Functionality was implicit throughout the exhibition. A desk, a shelf, a table, and a chest must be just as fitting in a gallery as in a home or a business, must pose the same possibilities to a child as an adult. As a means to create a functional, versatile environment, the artist held a series of workshops and discussions focused on bringing unique visitors into the space and allowing the works to be used. One of the most successful was a flower arrangement workshop. Offering pastel blooms mimicking the color palate of Rodriguez’s displays, the simple idea created a creative space simultaneously accessible and interactive.

A visiting installation, Materials In Process by Emanuel Ribas + Leslie Abraham, instructed the public on paper-making. Ribas and Abraham utilized recycled materials, including cardboard and local sugarcane pulp (bagasse) along with simple tools: a household blender, bucket, and drying tray.
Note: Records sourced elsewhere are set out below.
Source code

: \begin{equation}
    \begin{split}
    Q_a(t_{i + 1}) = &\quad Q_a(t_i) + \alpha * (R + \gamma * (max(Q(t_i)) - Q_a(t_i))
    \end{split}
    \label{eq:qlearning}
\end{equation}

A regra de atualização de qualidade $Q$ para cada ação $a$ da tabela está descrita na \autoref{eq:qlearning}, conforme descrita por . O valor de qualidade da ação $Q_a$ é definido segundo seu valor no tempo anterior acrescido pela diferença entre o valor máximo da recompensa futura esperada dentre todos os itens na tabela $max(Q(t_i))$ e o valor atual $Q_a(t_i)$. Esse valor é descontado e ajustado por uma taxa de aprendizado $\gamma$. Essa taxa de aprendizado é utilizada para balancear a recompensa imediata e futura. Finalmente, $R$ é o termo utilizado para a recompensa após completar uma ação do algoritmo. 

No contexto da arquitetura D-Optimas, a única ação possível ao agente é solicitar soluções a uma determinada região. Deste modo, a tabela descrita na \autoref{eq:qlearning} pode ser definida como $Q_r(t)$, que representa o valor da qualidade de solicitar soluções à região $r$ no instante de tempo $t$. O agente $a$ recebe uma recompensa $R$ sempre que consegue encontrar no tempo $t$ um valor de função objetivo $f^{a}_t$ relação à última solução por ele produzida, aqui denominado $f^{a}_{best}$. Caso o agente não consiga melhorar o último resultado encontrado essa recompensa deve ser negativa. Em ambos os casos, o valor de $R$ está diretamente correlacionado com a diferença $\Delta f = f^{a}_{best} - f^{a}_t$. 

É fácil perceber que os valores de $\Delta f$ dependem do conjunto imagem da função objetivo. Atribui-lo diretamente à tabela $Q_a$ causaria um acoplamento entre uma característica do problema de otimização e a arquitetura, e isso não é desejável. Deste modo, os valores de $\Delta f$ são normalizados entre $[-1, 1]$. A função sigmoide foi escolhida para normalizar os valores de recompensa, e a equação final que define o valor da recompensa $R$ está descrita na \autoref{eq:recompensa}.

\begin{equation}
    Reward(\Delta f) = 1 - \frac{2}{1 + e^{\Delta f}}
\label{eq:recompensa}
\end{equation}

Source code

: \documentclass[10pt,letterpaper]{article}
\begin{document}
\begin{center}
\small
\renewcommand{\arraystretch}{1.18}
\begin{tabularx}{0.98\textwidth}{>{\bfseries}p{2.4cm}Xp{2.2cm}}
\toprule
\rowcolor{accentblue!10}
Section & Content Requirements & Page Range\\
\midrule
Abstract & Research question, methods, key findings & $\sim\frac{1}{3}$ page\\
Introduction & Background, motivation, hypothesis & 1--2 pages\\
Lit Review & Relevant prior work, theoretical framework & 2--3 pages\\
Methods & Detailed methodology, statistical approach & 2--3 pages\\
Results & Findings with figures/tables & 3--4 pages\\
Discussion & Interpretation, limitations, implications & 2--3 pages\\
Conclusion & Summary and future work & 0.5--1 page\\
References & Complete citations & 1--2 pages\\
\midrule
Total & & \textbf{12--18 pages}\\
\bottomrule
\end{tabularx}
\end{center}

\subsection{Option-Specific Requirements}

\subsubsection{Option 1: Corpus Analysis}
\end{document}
The pair showcased their small and large-scale creations: a collection of houses—like children’s toys along a shelf—and walls adorned with large-scale works like preserved hides.

Agency: Objects of Desire offered gallery space to artists under the instruction of Rodriguez (although she refrained from calling students) for one-day exhibitions. Rodriguez stressed the importance of such support within communities. Though a given event was only physically present in the gallery for one day, the results are archived online. Other events ranged from a clothing swap to a presentation from the Miami Mineralogical and Lapidary Guild.

I attended Agency on the closing day of the show, when Rodriguez’s works were joined by those of Brian Booth, a craftsman and painter featured in the exhibition Guccivuitton at the Institute of Contemporary Art, Miami. Booth has a history of boat building, furniture design, and chickee hut building, which especially enthused Rodriguez. His traditionally inspired wood and rope furniture seemed aesthetically opposed to Rodriguez’s work, but shared conceptual similarities. Designed in stackable elements, many of his creations are deconstructable. In several pieces, differing cuts of long, slender bits of wood are layered to create something that is organic, but polished, with wooden elements interlocking along the seams like teeth.

Agency: Defining Possibilities, this joint exhibition/discussion between Booth and Rodriguez, aimed to form a dialogue between artists and craftspeople about artistic power and self-sustainability. Two disparate groups with differing economies were represented: artists who are typically featured in a gallery setting and craftspeople whose work does not necessarily fit into the gallery. The event demonstrated an important aspect to Rodriguez’s work: that incongruities often only support connection. In Miami, where the only rock is bleached coral, her geological forms are out of place. But similarities are present in the rectilinear jutting of glass skyscrapers; the pink, blue, and yellow confetti bursts of neighborhoods; and the neon-strewn clubs, sports cars, and glittering jewelry—these only artificial elaborations of tropical avian and piscine colorations, blooming foliage, and ocean waves.

Like metallic vinyl wallpaper bearing simultaneous resemblance to an ocean shipwreck and an elaborate prismatic terrain, Agency is a matter of imagining possibilities. If we return to the sociological definition of the word, reflexivity is the ability of an agent to recognize social norms, customs, and ideologies and to alter their position depending on this information. An agent that is supremely reflexive becomes autonomous, capable of making sovereign, uncoerced decisions. Rodriguez’s Agency aims to develop creative autonomy. And as most aspects of Agency at first seem incongruous, the key to creating this autonomy involves community discourse. This work between disciplines, branching out to the larger community, and exploring various economies all serve to create more power for the artist, more creative free will, more reflexivity, and more opportunities to make things happen.